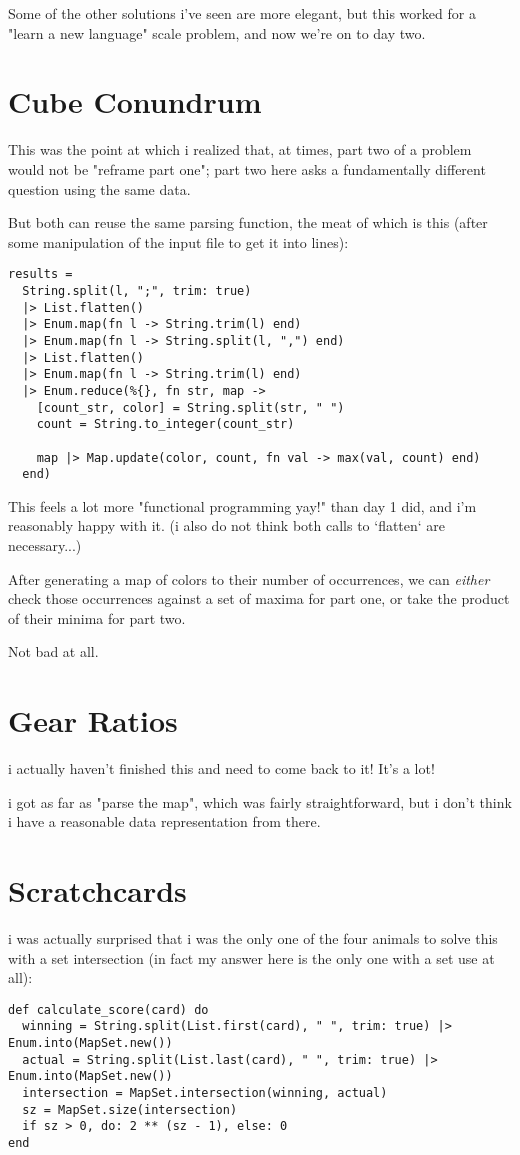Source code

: \documentclass{article}
\begin{document}
Some of the other solutions i've seen are more elegant, but this worked for a "learn a new language" scale problem, and now we're on to day two.

\section{Cube Conundrum}

This was the point at which i realized that, at times, part two of a problem would not be "reframe part one"; part two here asks a fundamentally different question using the same data.

But both can reuse the same parsing function, the meat of which is this (after some manipulation of the input file to get it into lines):
\begin{verbatim}
results =
  String.split(l, ";", trim: true)
  |> List.flatten()
  |> Enum.map(fn l -> String.trim(l) end)
  |> Enum.map(fn l -> String.split(l, ",") end)
  |> List.flatten()
  |> Enum.map(fn l -> String.trim(l) end)
  |> Enum.reduce(%{}, fn str, map ->
    [count_str, color] = String.split(str, " ")
    count = String.to_integer(count_str)

    map |> Map.update(color, count, fn val -> max(val, count) end)
  end)
\end{verbatim}

This feels a lot more "functional programming yay!" than day 1 did, and i'm reasonably happy with it. (i also do not think both calls to `flatten` are necessary...)

After generating a map of colors to their number of occurrences, we can \textit{either} check those occurrences against a set of maxima for part one, or take the product of their minima for part two.

Not bad at all.

\section{Gear Ratios}

i actually haven't finished this and need to come back to it! It's a lot!

i got as far as "parse the map", which was fairly straightforward, but i don't think i have a reasonable data representation from there.

\section{Scratchcards}
i was actually surprised that i was the only one of the four animals to solve this with a set intersection (in fact my answer here is the only one with a set use at all):
\begin{verbatim}
def calculate_score(card) do
  winning = String.split(List.first(card), " ", trim: true) |> Enum.into(MapSet.new())
  actual = String.split(List.last(card), " ", trim: true) |> Enum.into(MapSet.new())
  intersection = MapSet.intersection(winning, actual)
  sz = MapSet.size(intersection)
  if sz > 0, do: 2 ** (sz - 1), else: 0
end
\end{verbatim}
\end{document}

□ □ □ □

Please return a copy of each line in the entries that has the string "Enum".

  |> Enum.map(fn l -> String.trim(l) end)
  |> Enum.map(fn l -> String.split(l, ",") end)
  |> Enum.map(fn l -> String.trim(l) end)
  |> Enum.reduce(%{}, fn str, map ->
  winning = String.split(List.first(card), " ", trim: true) |> Enum.into(MapSet.new())
  actual = String.split(List.last(card), " ", trim: true) |> Enum.into(MapSet.new())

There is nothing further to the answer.